You would get in your car, drive away, go about your business and fill up at the same gas station paying the same inflated price next time you needed gas, right? Wrong.
As mind-boggling as it may seem, that is exactly what the federal government does every day in a host of programs.
The price tag for this practice was $115.3 billion in 2011 alone, according to the nonpartisan Government Accountability Office. The government watchdog found some 79 programs, spanning 17 agencies, making “improper payments” and often doing nothing to recoup the wasted taxpayer resources.
The rates at which some of these agencies are wasting tax dollars are astounding. The Small Business Administration’s Disaster Assistance Loan, for example, has an improper-payment rate of some 28 percent.  The school-lunch program has a rate of 16 percent and, not to be outdone, school breakfast clocks in at 25 percent.
Enough is enough.
I have introduced legislation that would hold those administering these programs to account. My proposal would require agencies to submit an audit with their annual budget request to Congress. If the error rate in a program is not reduced compared to the previous year, the agency responsible would see its administrative budget reduced by the error-rate percentage.
Therefore, if the unemployment-insurance program cannot reduce its current improper payment rate of 12 percent by next year, the Department of Labor which runs the program would see its administrative budget cut by 12 percent.

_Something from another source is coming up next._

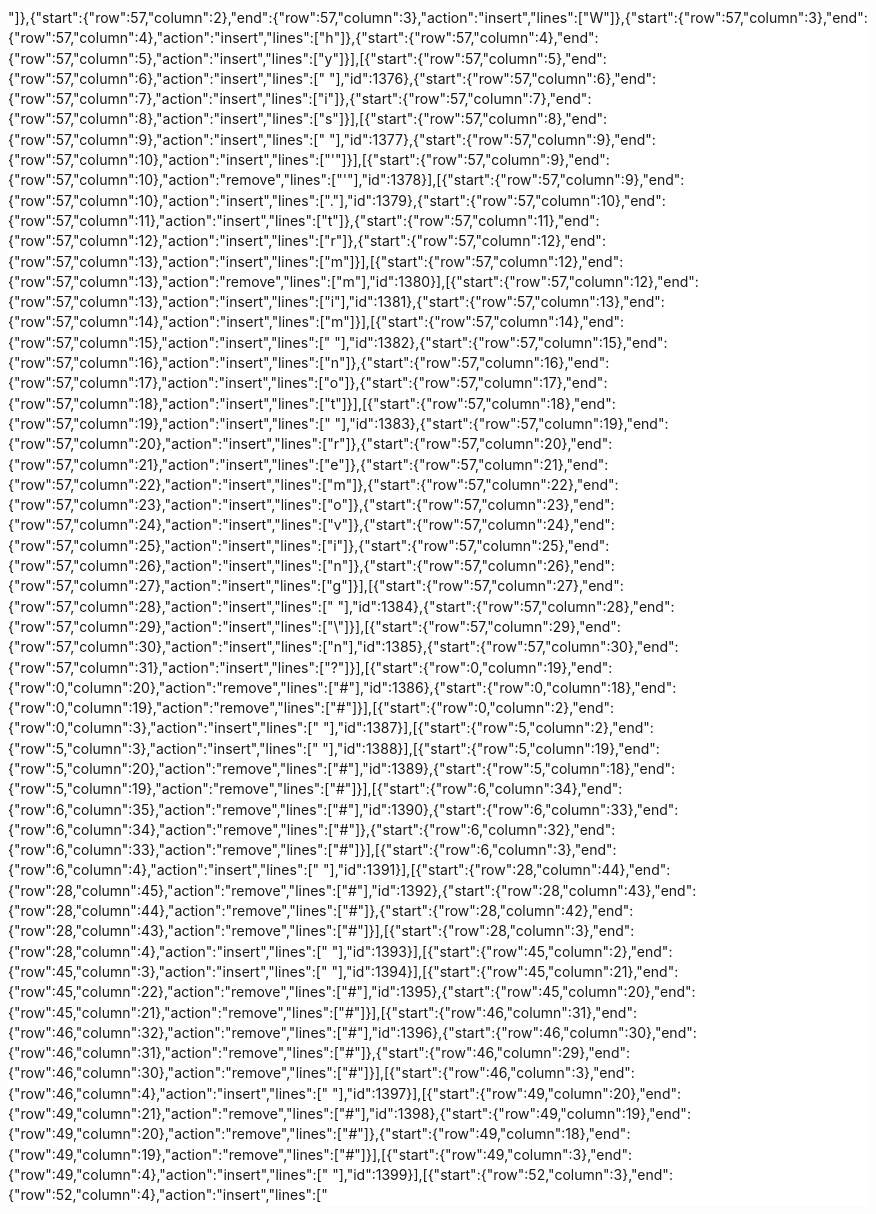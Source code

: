 "]},{"start":{"row":57,"column":2},"end":{"row":57,"column":3},"action":"insert","lines":["W"]},{"start":{"row":57,"column":3},"end":{"row":57,"column":4},"action":"insert","lines":["h"]},{"start":{"row":57,"column":4},"end":{"row":57,"column":5},"action":"insert","lines":["y"]}],[{"start":{"row":57,"column":5},"end":{"row":57,"column":6},"action":"insert","lines":[" "],"id":1376},{"start":{"row":57,"column":6},"end":{"row":57,"column":7},"action":"insert","lines":["i"]},{"start":{"row":57,"column":7},"end":{"row":57,"column":8},"action":"insert","lines":["s"]}],[{"start":{"row":57,"column":8},"end":{"row":57,"column":9},"action":"insert","lines":[" "],"id":1377},{"start":{"row":57,"column":9},"end":{"row":57,"column":10},"action":"insert","lines":["'"]}],[{"start":{"row":57,"column":9},"end":{"row":57,"column":10},"action":"remove","lines":["'"],"id":1378}],[{"start":{"row":57,"column":9},"end":{"row":57,"column":10},"action":"insert","lines":["."],"id":1379},{"start":{"row":57,"column":10},"end":{"row":57,"column":11},"action":"insert","lines":["t"]},{"start":{"row":57,"column":11},"end":{"row":57,"column":12},"action":"insert","lines":["r"]},{"start":{"row":57,"column":12},"end":{"row":57,"column":13},"action":"insert","lines":["m"]}],[{"start":{"row":57,"column":12},"end":{"row":57,"column":13},"action":"remove","lines":["m"],"id":1380}],[{"start":{"row":57,"column":12},"end":{"row":57,"column":13},"action":"insert","lines":["i"],"id":1381},{"start":{"row":57,"column":13},"end":{"row":57,"column":14},"action":"insert","lines":["m"]}],[{"start":{"row":57,"column":14},"end":{"row":57,"column":15},"action":"insert","lines":[" "],"id":1382},{"start":{"row":57,"column":15},"end":{"row":57,"column":16},"action":"insert","lines":["n"]},{"start":{"row":57,"column":16},"end":{"row":57,"column":17},"action":"insert","lines":["o"]},{"start":{"row":57,"column":17},"end":{"row":57,"column":18},"action":"insert","lines":["t"]}],[{"start":{"row":57,"column":18},"end":{"row":57,"column":19},"action":"insert","lines":[" "],"id":1383},{"start":{"row":57,"column":19},"end":{"row":57,"column":20},"action":"insert","lines":["r"]},{"start":{"row":57,"column":20},"end":{"row":57,"column":21},"action":"insert","lines":["e"]},{"start":{"row":57,"column":21},"end":{"row":57,"column":22},"action":"insert","lines":["m"]},{"start":{"row":57,"column":22},"end":{"row":57,"column":23},"action":"insert","lines":["o"]},{"start":{"row":57,"column":23},"end":{"row":57,"column":24},"action":"insert","lines":["v"]},{"start":{"row":57,"column":24},"end":{"row":57,"column":25},"action":"insert","lines":["i"]},{"start":{"row":57,"column":25},"end":{"row":57,"column":26},"action":"insert","lines":["n"]},{"start":{"row":57,"column":26},"end":{"row":57,"column":27},"action":"insert","lines":["g"]}],[{"start":{"row":57,"column":27},"end":{"row":57,"column":28},"action":"insert","lines":[" "],"id":1384},{"start":{"row":57,"column":28},"end":{"row":57,"column":29},"action":"insert","lines":["\\"]}],[{"start":{"row":57,"column":29},"end":{"row":57,"column":30},"action":"insert","lines":["n"],"id":1385},{"start":{"row":57,"column":30},"end":{"row":57,"column":31},"action":"insert","lines":["?"]}],[{"start":{"row":0,"column":19},"end":{"row":0,"column":20},"action":"remove","lines":["#"],"id":1386},{"start":{"row":0,"column":18},"end":{"row":0,"column":19},"action":"remove","lines":["#"]}],[{"start":{"row":0,"column":2},"end":{"row":0,"column":3},"action":"insert","lines":[" "],"id":1387}],[{"start":{"row":5,"column":2},"end":{"row":5,"column":3},"action":"insert","lines":[" "],"id":1388}],[{"start":{"row":5,"column":19},"end":{"row":5,"column":20},"action":"remove","lines":["#"],"id":1389},{"start":{"row":5,"column":18},"end":{"row":5,"column":19},"action":"remove","lines":["#"]}],[{"start":{"row":6,"column":34},"end":{"row":6,"column":35},"action":"remove","lines":["#"],"id":1390},{"start":{"row":6,"column":33},"end":{"row":6,"column":34},"action":"remove","lines":["#"]},{"start":{"row":6,"column":32},"end":{"row":6,"column":33},"action":"remove","lines":["#"]}],[{"start":{"row":6,"column":3},"end":{"row":6,"column":4},"action":"insert","lines":[" "],"id":1391}],[{"start":{"row":28,"column":44},"end":{"row":28,"column":45},"action":"remove","lines":["#"],"id":1392},{"start":{"row":28,"column":43},"end":{"row":28,"column":44},"action":"remove","lines":["#"]},{"start":{"row":28,"column":42},"end":{"row":28,"column":43},"action":"remove","lines":["#"]}],[{"start":{"row":28,"column":3},"end":{"row":28,"column":4},"action":"insert","lines":[" "],"id":1393}],[{"start":{"row":45,"column":2},"end":{"row":45,"column":3},"action":"insert","lines":[" "],"id":1394}],[{"start":{"row":45,"column":21},"end":{"row":45,"column":22},"action":"remove","lines":["#"],"id":1395},{"start":{"row":45,"column":20},"end":{"row":45,"column":21},"action":"remove","lines":["#"]}],[{"start":{"row":46,"column":31},"end":{"row":46,"column":32},"action":"remove","lines":["#"],"id":1396},{"start":{"row":46,"column":30},"end":{"row":46,"column":31},"action":"remove","lines":["#"]},{"start":{"row":46,"column":29},"end":{"row":46,"column":30},"action":"remove","lines":["#"]}],[{"start":{"row":46,"column":3},"end":{"row":46,"column":4},"action":"insert","lines":[" "],"id":1397}],[{"start":{"row":49,"column":20},"end":{"row":49,"column":21},"action":"remove","lines":["#"],"id":1398},{"start":{"row":49,"column":19},"end":{"row":49,"column":20},"action":"remove","lines":["#"]},{"start":{"row":49,"column":18},"end":{"row":49,"column":19},"action":"remove","lines":["#"]}],[{"start":{"row":49,"column":3},"end":{"row":49,"column":4},"action":"insert","lines":[" "],"id":1399}],[{"start":{"row":52,"column":3},"end":{"row":52,"column":4},"action":"insert","lines":["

The “Eliminate Preventable Waste Act” has earned widespread support from taxpayer advocacy organizations and budget watchdogs like Americans for Prosperity, Americans for Tax Reform, Concerned Women for America, National Taxpayers Union and others.
This common-sense step would increase accountability and ensure all public officials are committed to making government more efficient and effective.
After all, isn’t that a goal around which we should all be able to unite?

Kingston serves the 1st Congressional District of Georgia, which includes Bryan County. He is also running for the U.S. Senate.